3.1 KiB
3.1 KiB
Reference Sequence Management
The refget module handles reference sequence retrieval and digest computation, following the refget protocol for sequence identification.
RefgetStore
RefgetStore manages reference sequences and their digests:
import gtars
# Create RefgetStore
store = gtars.RefgetStore()
# Add sequence
store.add_sequence("chr1", sequence_data)
# Retrieve sequence
seq = store.get_sequence("chr1")
# Get sequence digest
digest = store.get_digest("chr1")
Sequence Digests
Compute and verify sequence digests:
# Compute digest for sequence
from gtars.refget import compute_digest
digest = compute_digest(sequence_data)
# Verify digest matches
is_valid = store.verify_digest("chr1", expected_digest)

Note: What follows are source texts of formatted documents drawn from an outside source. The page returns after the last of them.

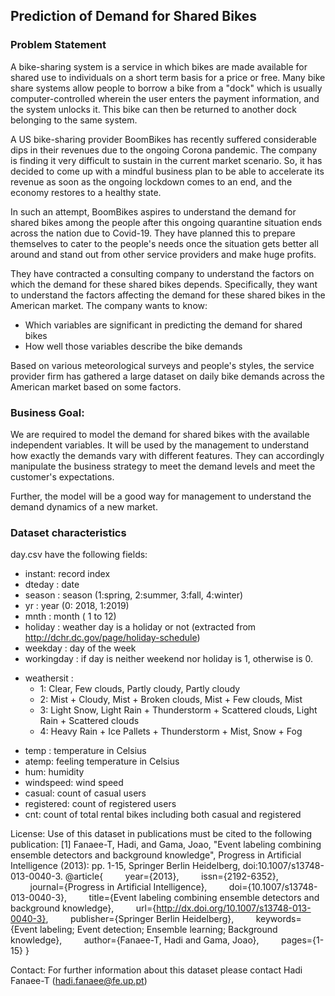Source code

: ## Prediction of Demand for Shared Bikes
### Problem Statement
A bike-sharing system is a service in which bikes are made available for shared use to individuals on a short term basis for a price or free. Many bike share systems allow people to borrow a bike from a "dock" which is usually computer-controlled wherein the user enters the payment information, and the system unlocks it. This bike can then be returned to another dock belonging to the same system.

A US bike-sharing provider BoomBikes has recently suffered considerable dips in their revenues due to the ongoing Corona pandemic. The company is finding it very difficult to sustain in the current market scenario. So, it has decided to come up with a mindful business plan to be able to accelerate its revenue as soon as the ongoing lockdown comes to an end, and the economy restores to a healthy state.

In such an attempt, BoomBikes aspires to understand the demand for shared bikes among the people after this ongoing quarantine situation ends across the nation due to Covid-19. They have planned this to prepare themselves to cater to the people's needs once the situation gets better all around and stand out from other service providers and make huge profits.

They have contracted a consulting company to understand the factors on which the demand for these shared bikes depends. Specifically, they want to understand the factors affecting the demand for these shared bikes in the American market. The company wants to know:
- Which variables are significant in predicting the demand for shared bikes
- How well those variables describe the bike demands

Based on various meteorological surveys and people's styles, the service provider firm has gathered a large dataset on daily bike demands across the American market based on some factors.

### Business Goal:

We are required to model the demand for shared bikes with the available independent variables. It will be used by the management to understand how exactly the demands vary with different features. They can accordingly manipulate the business strategy to meet the demand levels and meet the customer's expectations.

Further, the model will be a good way for management to understand the demand dynamics of a new market.
### Dataset characteristics
day.csv have the following fields:
- instant: record index
- dteday : date
- season : season (1:spring, 2:summer, 3:fall, 4:winter)
- yr : year (0: 2018, 1:2019)
- mnth : month ( 1 to 12)
- holiday : weather day is a holiday or not (extracted from
http://dchr.dc.gov/page/holiday-schedule)
- weekday : day of the week
- workingday : if day is neither weekend nor holiday is 1, otherwise is 0.
+ weathersit :
    - 1: Clear, Few clouds, Partly cloudy, Partly cloudy
    - 2: Mist + Cloudy, Mist + Broken clouds, Mist + Few clouds, Mist
    - 3: Light Snow, Light Rain + Thunderstorm + Scattered clouds, Light Rain + Scattered clouds
    - 4: Heavy Rain + Ice Pallets + Thunderstorm + Mist, Snow + Fog
- temp : temperature in Celsius
- atemp: feeling temperature in Celsius
- hum: humidity
- windspeed: wind speed
- casual: count of casual users
- registered: count of registered users
- cnt: count of total rental bikes including both casual and registered

License:
Use of this dataset in publications must be cited to the following publication:
[1] Fanaee-T, Hadi, and Gama, Joao, "Event labeling combining ensemble detectors and background knowledge", Progress in Artificial Intelligence (2013): pp. 1-15, Springer Berlin Heidelberg, doi:10.1007/s13748-013-0040-3.
@article{
&nbsp;&nbsp;&nbsp;&nbsp;&nbsp;&nbsp;&nbsp;&nbsp;year={2013},
&nbsp;&nbsp;&nbsp;&nbsp;&nbsp;&nbsp;&nbsp;&nbsp;issn={2192-6352},
&nbsp;&nbsp;&nbsp;&nbsp;&nbsp;&nbsp;&nbsp;&nbsp;journal={Progress in Artificial Intelligence},
&nbsp;&nbsp;&nbsp;&nbsp;&nbsp;&nbsp;&nbsp;&nbsp;doi={10.1007/s13748-013-0040-3},
&nbsp;&nbsp;&nbsp;&nbsp;&nbsp;&nbsp;&nbsp;&nbsp;title={Event labeling combining ensemble detectors and background knowledge},
&nbsp;&nbsp;&nbsp;&nbsp;&nbsp;&nbsp;&nbsp;&nbsp;url={http://dx.doi.org/10.1007/s13748-013-0040-3},
&nbsp;&nbsp;&nbsp;&nbsp;&nbsp;&nbsp;&nbsp;&nbsp;publisher={Springer Berlin Heidelberg},
&nbsp;&nbsp;&nbsp;&nbsp;&nbsp;&nbsp;&nbsp;&nbsp;keywords={Event labeling; Event detection; Ensemble learning; Background knowledge},
&nbsp;&nbsp;&nbsp;&nbsp;&nbsp;&nbsp;&nbsp;&nbsp;author={Fanaee-T, Hadi and Gama, Joao},
&nbsp;&nbsp;&nbsp;&nbsp;&nbsp;&nbsp;&nbsp;&nbsp;pages={1-15}
}

Contact:
For further information about this dataset please contact Hadi Fanaee-T
(hadi.fanaee@fe.up.pt)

Integration with Reference Genomes
Work with standard reference genomes:
# Load reference genome
store = gtars.RefgetStore.from_fasta("hg38.fa")
# Get chromosome sequences
chr1 = store.get_sequence("chr1")
chr2 = store.get_sequence("chr2")
# Get subsequence
region_seq = store.get_subsequence("chr1", 1000, 2000)
CLI Usage
Manage reference sequences from command line:
# Compute digest for FASTA file
gtars refget digest --input genome.fa --output digests.txt
# Verify sequence digest
gtars refget verify --sequence sequence.fa --digest expected_digest
Refget Protocol Compliance
The refget module follows the GA4GH refget protocol:
Digest Computation
Digests are computed using SHA-512 truncated to 48 bytes:
# Compute refget-compliant digest
digest = gtars.refget.compute_digest(sequence)
# Returns: "SQ.abc123..."
Sequence Retrieval
Retrieve sequences by digest:
# Get sequence by refget digest
seq = store.get_sequence_by_digest("SQ.abc123...")
Use Cases
Reference Validation
Verify reference genome integrity:
# Compute digests for reference
store = gtars.RefgetStore.from_fasta("reference.fa")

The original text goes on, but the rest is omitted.